CLEVELAND, Ohio -- Ohio’s political conservatives strongly favor renewable energy over coal and especially over nuclear power, a new poll commissioned by the Ohio Conservative Energy Forum has found.
“Conservatives in Ohio are strong supporters of renewable energy, with a clear majority, 70 percent, wanting 50 percent or more of their energy to come from renewable sources,” concluded Jim Hobart, a partner at Public Opinion Strategies, a national polling firm which does research for Republican candidates.
The poll was the third such survey Public Opinion Strategies had done for the the Ohio Conservative Forum. It found growing support for clean energy. And a willingness to pay extra for it.
Conservative Ohio voters “also view renewable energy as a job creator in the state, with low-income conservatives and conservative men being especially likely to say that the increased use of renewables would create jobs in Ohio,” Hobart’s summary of findings points out.
The random telephone survey of 400 conservative Republican and independent voters in January, with a margin of error of 4.9 percent, also sought to determine how conservatives “feel” about various generating technologies and about energy efficiency.
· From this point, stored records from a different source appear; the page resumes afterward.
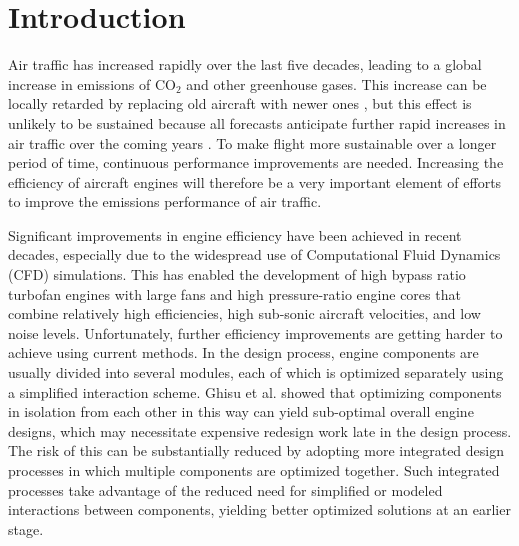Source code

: 
\chapter{Introduction} \label{ch:Intro}
Air traffic has increased rapidly over the last five decades, leading to a global increase in emissions of CO$_2$ and other greenhouse gases. This increase can be locally retarded by replacing old aircraft with newer ones \cite{emission}, but this effect is unlikely to be sustained because all forecasts anticipate further rapid increases in air traffic over the coming years \cite{airbus,jadc}. To make flight more sustainable over a longer period of time, continuous performance improvements are needed. Increasing the efficiency of aircraft engines will therefore be a very important element of efforts to improve the emissions performance of air traffic.

Significant improvements in engine efficiency have been achieved in recent decades, especially due to the widespread use of Computational Fluid Dynamics (CFD) simulations. This has enabled the development of high bypass ratio turbofan engines with large fans and high pressure-ratio engine cores that combine relatively high efficiencies, high sub-sonic aircraft velocities, and low noise levels. Unfortunately, further efficiency improvements are getting harder to achieve using current methods. In the design process, engine components are usually divided into several modules, each of which is optimized separately using a simplified interaction scheme. Ghisu et al.\cite{IntegrP2} showed that optimizing components in isolation from each other in this way can yield sub-optimal overall engine designs, which may necessitate expensive redesign work late in the design process. The risk of this can be substantially reduced by adopting more integrated design processes in which multiple components are optimized together. Such integrated processes take advantage of the reduced need for simplified or modeled interactions between components, yielding better optimized solutions at an earlier stage\cite{IntegrP1,IntegrP2}.

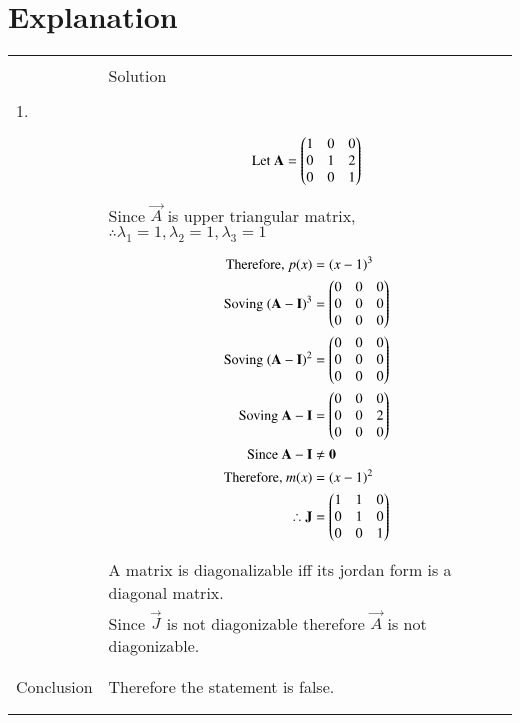 \documentclass[journal,12pt]{IEEEtran}
\begin{document}
\section{\textbf{Explanation}}
\renewcommand{\thetable}{2}
\begin{longtable}{|l|l|}
\hline
\multirow{3}{*}{} & \\
Statement&Solution\\
\hline
&\\
1.&\\
&\parbox{6cm}{\begin{align*}
    \mbox{Let }\mathbf{A}&=\begin{pmatrix}1&0&0\\0&1&2\\0&0&1\end{pmatrix}\\
\end{align*}}\\
&Since $\vec{A}$ is upper triangular matrix, $\therefore \lambda_{1}=1,\lambda_{2}=1,\lambda_{3}=1$ \\
&\parbox{6cm}{\begin{align*}
    \mbox{Therefore, }p(x)&=(x-1)^3\\
    \mbox{Soving }(\mathbf{A}-\mathbf{I})^3&=\begin{pmatrix}0&0&0\\0&0&0\\0&0&0\end{pmatrix}\\
    \mbox{Soving }(\mathbf{A}-\mathbf{I})^2&=\begin{pmatrix}0&0&0\\0&0&0\\0&0&0\end{pmatrix}\\
    \mbox{Soving }\mathbf{A}-\mathbf{I}&=\begin{pmatrix}0&0&0\\0&0&2\\0&0&0\end{pmatrix}\\
    \mbox{Since }\mathbf{A}-\mathbf{I}&\neq \mathbf{0}\\
    \mbox{Therefore, }m(x)&=(x-1)^2\\
    \therefore \mathbf{J}&=\begin{pmatrix}1&1&0\\0&1&0\\0&0&1\end{pmatrix}
\end{align*}}\\
&A matrix is diagonalizable iff its jordan form is a diagonal matrix.\\
&Since $\vec{J}$ is not diagonizable therefore $\vec{A}$ is not diagonizable.\\
&\\
\hline
&\\
Conclusion&Therefore the statement is false.\\
&\\
\hline
\pagebreak
\hline
&\\

\end{longtable}
\end{document}
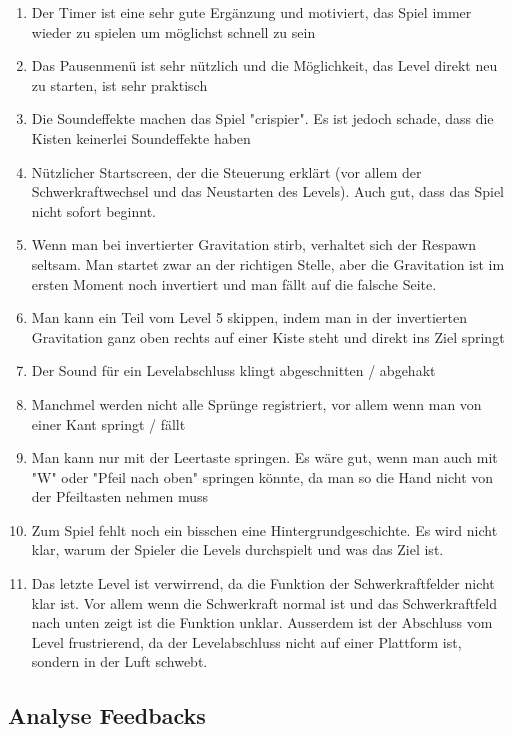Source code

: \documentclass{article}
\begin{document}
\begin{enumerate}
    \item Der Timer ist eine sehr gute Ergänzung und motiviert, das Spiel immer wieder zu spielen um möglichst schnell zu sein
    \item Das Pausenmenü ist sehr nützlich und die Möglichkeit, das Level direkt neu zu starten, ist sehr praktisch
    \item Die Soundeffekte machen das Spiel "crispier". Es ist jedoch schade, dass die Kisten keinerlei Soundeffekte haben
    \item Nützlicher Startscreen, der die Steuerung erklärt (vor allem der Schwerkraftwechsel und das Neustarten des Levels). Auch gut, dass das Spiel nicht sofort beginnt.
    \item Wenn man bei invertierter Gravitation stirb, verhaltet sich der Respawn seltsam. Man startet zwar an der richtigen Stelle, aber die Gravitation ist im ersten Moment noch invertiert
    und man fällt auf die falsche Seite.
    \item Man kann ein Teil vom Level 5 skippen, indem man in der invertierten Gravitation ganz oben rechts auf einer Kiste steht und direkt ins Ziel springt
    \item Der Sound für ein Levelabschluss klingt abgeschnitten / abgehakt
    \item Manchmel werden nicht alle Sprünge registriert, vor allem wenn man von einer Kant springt / fällt
    \item Man kann nur mit der Leertaste springen. Es wäre gut, wenn man auch mit "W" oder "Pfeil nach oben" springen könnte, da man so die Hand nicht von der Pfeiltasten nehmen muss
    \item Zum Spiel fehlt noch ein bisschen eine Hintergrundgeschichte. Es wird nicht klar, warum der Spieler die Levels durchspielt und was das Ziel ist.
    \item Das letzte Level ist verwirrend, da die Funktion der Schwerkraftfelder nicht klar ist. Vor allem wenn die Schwerkraft normal ist und das Schwerkraftfeld nach unten zeigt ist die Funktion unklar.
    Ausserdem ist der Abschluss vom Level frustrierend, da der Levelabschluss nicht auf einer Plattform ist, sondern in der Luft schwebt.
\end{enumerate}

\subsection{Analyse Feedbacks}
\end{document}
The findings indicate that conservatives are very positive about energy efficiency, natural gas and solar power but less positive about wind energy and coal and the least positive about nuclear energy.
The poll also concluded that conservative Ohioans think property owners should have the right to generate electricity on their property and get paid for it, whether it be wind or solar. More to the point, it found that conservatives would support more reasonable wind turbine property setback rules than the rules adopted without debate by lawmakers in 2014.
“It was not surprising that conservatives view protecting property owners’ rights as very important,” said Tyler Duvelius, executive director of the Ohio Conservative Energy Forum, in prepared remarks. “Fifty-two percent said protecting property owners’ ability to produce energy on their land was important to them.”
The bottom line, and maybe the most important for Ohio lawmakers who are expected, again, soon to consider bailouts for old coal and nuclear power plants, is that conservative voters are not very supportive of bailouts for old power plants -- nor of politicians who back them.
Instead, they would be more supportive of lawmakers and a governor who supported increased energy efficiency programs and more renewable energy projects.
The survey found that 61 percent of conservative voters oppose special fees to keep old nuclear plants operating. Only 32 percent said they would support such a move.
As for coal, the polling found that 49 percent oppose coal bailouts while 41 percent would support them by paying new monthly fees.
On the flip side, the survey determined that nearly two-thirds of those polled said they would be more supportive of legislation to encourage increased energy efficiency and renewable energy.
“Conservative voters are decidedly more likely to back a state legislative candidate or a governor who backs increased energy efficiency and renewable energy in Ohio. There is no doubt that this issue is a clear political win for candidates up and down the ballot,” the poll analysis concludes.